DATA SUPPLIED:

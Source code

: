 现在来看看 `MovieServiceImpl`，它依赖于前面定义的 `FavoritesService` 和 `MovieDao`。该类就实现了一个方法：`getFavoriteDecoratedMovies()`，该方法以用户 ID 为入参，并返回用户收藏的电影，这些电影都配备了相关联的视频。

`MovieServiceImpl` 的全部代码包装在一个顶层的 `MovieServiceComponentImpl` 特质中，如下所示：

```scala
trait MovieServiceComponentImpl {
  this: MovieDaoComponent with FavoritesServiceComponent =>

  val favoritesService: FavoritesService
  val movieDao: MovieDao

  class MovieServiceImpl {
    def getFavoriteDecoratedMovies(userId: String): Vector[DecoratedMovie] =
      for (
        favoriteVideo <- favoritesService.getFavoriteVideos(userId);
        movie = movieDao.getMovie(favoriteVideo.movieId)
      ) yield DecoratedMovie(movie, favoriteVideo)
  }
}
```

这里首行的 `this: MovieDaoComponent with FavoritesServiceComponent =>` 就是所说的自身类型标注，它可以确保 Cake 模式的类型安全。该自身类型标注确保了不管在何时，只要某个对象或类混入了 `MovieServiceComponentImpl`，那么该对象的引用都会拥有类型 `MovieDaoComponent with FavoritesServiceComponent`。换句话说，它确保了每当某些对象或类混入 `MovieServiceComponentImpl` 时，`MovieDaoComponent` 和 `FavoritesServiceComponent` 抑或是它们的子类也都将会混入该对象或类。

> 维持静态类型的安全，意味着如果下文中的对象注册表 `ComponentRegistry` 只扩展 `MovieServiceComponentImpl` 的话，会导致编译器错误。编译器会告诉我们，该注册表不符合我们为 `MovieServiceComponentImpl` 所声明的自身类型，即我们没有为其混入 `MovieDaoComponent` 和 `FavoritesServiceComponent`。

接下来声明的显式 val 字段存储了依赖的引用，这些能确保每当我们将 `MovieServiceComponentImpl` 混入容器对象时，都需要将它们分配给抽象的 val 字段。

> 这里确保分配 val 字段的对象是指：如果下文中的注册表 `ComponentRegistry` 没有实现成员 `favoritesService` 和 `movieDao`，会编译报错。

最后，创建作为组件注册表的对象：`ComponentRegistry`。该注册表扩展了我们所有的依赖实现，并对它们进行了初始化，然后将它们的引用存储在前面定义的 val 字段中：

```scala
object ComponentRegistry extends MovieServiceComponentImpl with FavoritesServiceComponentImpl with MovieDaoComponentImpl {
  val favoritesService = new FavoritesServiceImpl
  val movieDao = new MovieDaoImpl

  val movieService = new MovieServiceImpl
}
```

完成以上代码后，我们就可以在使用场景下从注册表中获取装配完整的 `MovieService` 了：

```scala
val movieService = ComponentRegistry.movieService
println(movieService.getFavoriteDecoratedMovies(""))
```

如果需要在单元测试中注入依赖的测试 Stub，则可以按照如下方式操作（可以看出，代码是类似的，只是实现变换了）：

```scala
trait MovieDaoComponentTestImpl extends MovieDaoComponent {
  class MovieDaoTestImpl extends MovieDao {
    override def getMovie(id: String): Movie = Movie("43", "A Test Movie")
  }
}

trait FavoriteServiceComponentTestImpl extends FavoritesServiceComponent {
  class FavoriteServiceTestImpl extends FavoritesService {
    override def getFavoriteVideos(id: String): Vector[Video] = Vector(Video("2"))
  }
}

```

EXERCISE REQUIREMENTS:
Repeat every record, keeping each word and mark exactly as it is.

RESULT OF THIS EXERCISE:
Source code

: 现在来看看 `MovieServiceImpl`，它依赖于前面定义的 `FavoritesService` 和 `MovieDao`。该类就实现了一个方法：`getFavoriteDecoratedMovies()`，该方法以用户 ID 为入参，并返回用户收藏的电影，这些电影都配备了相关联的视频。

`MovieServiceImpl` 的全部代码包装在一个顶层的 `MovieServiceComponentImpl` 特质中，如下所示：

```scala
trait MovieServiceComponentImpl {
  this: MovieDaoComponent with FavoritesServiceComponent =>

  val favoritesService: FavoritesService
  val movieDao: MovieDao

  class MovieServiceImpl {
    def getFavoriteDecoratedMovies(userId: String): Vector[DecoratedMovie] =
      for (
        favoriteVideo <- favoritesService.getFavoriteVideos(userId);
        movie = movieDao.getMovie(favoriteVideo.movieId)
      ) yield DecoratedMovie(movie, favoriteVideo)
  }
}
```

这里首行的 `this: MovieDaoComponent with FavoritesServiceComponent =>` 就是所说的自身类型标注，它可以确保 Cake 模式的类型安全。该自身类型标注确保了不管在何时，只要某个对象或类混入了 `MovieServiceComponentImpl`，那么该对象的引用都会拥有类型 `MovieDaoComponent with FavoritesServiceComponent`。换句话说，它确保了每当某些对象或类混入 `MovieServiceComponentImpl` 时，`MovieDaoComponent` 和 `FavoritesServiceComponent` 抑或是它们的子类也都将会混入该对象或类。

> 维持静态类型的安全，意味着如果下文中的对象注册表 `ComponentRegistry` 只扩展 `MovieServiceComponentImpl` 的话，会导致编译器错误。编译器会告诉我们，该注册表不符合我们为 `MovieServiceComponentImpl` 所声明的自身类型，即我们没有为其混入 `MovieDaoComponent` 和 `FavoritesServiceComponent`。

接下来声明的显式 val 字段存储了依赖的引用，这些能确保每当我们将 `MovieServiceComponentImpl` 混入容器对象时，都需要将它们分配给抽象的 val 字段。

> 这里确保分配 val 字段的对象是指：如果下文中的注册表 `ComponentRegistry` 没有实现成员 `favoritesService` 和 `movieDao`，会编译报错。

最后，创建作为组件注册表的对象：`ComponentRegistry`。该注册表扩展了我们所有的依赖实现，并对它们进行了初始化，然后将它们的引用存储在前面定义的 val 字段中：

```scala
object ComponentRegistry extends MovieServiceComponentImpl with FavoritesServiceComponentImpl with MovieDaoComponentImpl {
  val favoritesService = new FavoritesServiceImpl
  val movieDao = new MovieDaoImpl

  val movieService = new MovieServiceImpl
}
```

完成以上代码后，我们就可以在使用场景下从注册表中获取装配完整的 `MovieService` 了：

```scala
val movieService = ComponentRegistry.movieService
println(movieService.getFavoriteDecoratedMovies(""))
```

如果需要在单元测试中注入依赖的测试 Stub，则可以按照如下方式操作（可以看出，代码是类似的，只是实现变换了）：

```scala
trait MovieDaoComponentTestImpl extends MovieDaoComponent {
  class MovieDaoTestImpl extends MovieDao {
    override def getMovie(id: String): Movie = Movie("43", "A Test Movie")
  }
}

trait FavoriteServiceComponentTestImpl extends FavoritesServiceComponent {
  class FavoriteServiceTestImpl extends FavoritesService {
    override def getFavoriteVideos(id: String): Vector[Video] = Vector(Video("2"))
  }
}

```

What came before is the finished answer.